• _THE PROBLEM_
Except for the pictures, retype the records that follow exactly.

^^^^^^^^

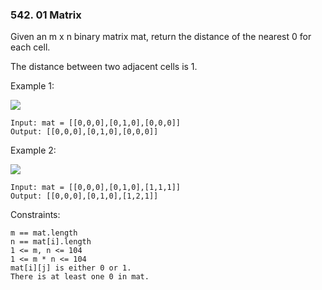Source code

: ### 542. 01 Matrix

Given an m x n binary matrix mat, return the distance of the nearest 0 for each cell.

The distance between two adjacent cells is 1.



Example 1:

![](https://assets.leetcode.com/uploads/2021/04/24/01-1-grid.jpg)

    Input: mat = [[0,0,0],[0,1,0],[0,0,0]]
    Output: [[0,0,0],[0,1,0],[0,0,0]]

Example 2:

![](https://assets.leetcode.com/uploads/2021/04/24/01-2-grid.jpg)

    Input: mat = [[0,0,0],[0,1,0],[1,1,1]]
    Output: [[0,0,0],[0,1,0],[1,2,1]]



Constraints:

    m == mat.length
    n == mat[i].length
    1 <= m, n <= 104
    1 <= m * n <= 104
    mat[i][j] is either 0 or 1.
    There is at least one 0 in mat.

^^^^^^^^

• _EXERCISE OUTPUT_
Source code

: ### 542. 01 Matrix

Given an m x n binary matrix mat, return the distance of the nearest 0 for each cell.

The distance between two adjacent cells is 1.



Example 1:

![](https://assets.leetcode.com/uploads/2021/04/24/01-1-grid.jpg)

    Input: mat = [[0,0,0],[0,1,0],[0,0,0]]
    Output: [[0,0,0],[0,1,0],[0,0,0]]

Example 2:

![](https://assets.leetcode.com/uploads/2021/04/24/01-2-grid.jpg)

    Input: mat = [[0,0,0],[0,1,0],[1,1,1]]
    Output: [[0,0,0],[0,1,0],[1,2,1]]



Constraints:

    m == mat.length
    n == mat[i].length
    1 <= m, n <= 104
    1 <= m * n <= 104
    mat[i][j] is either 0 or 1.
    There is at least one 0 in mat.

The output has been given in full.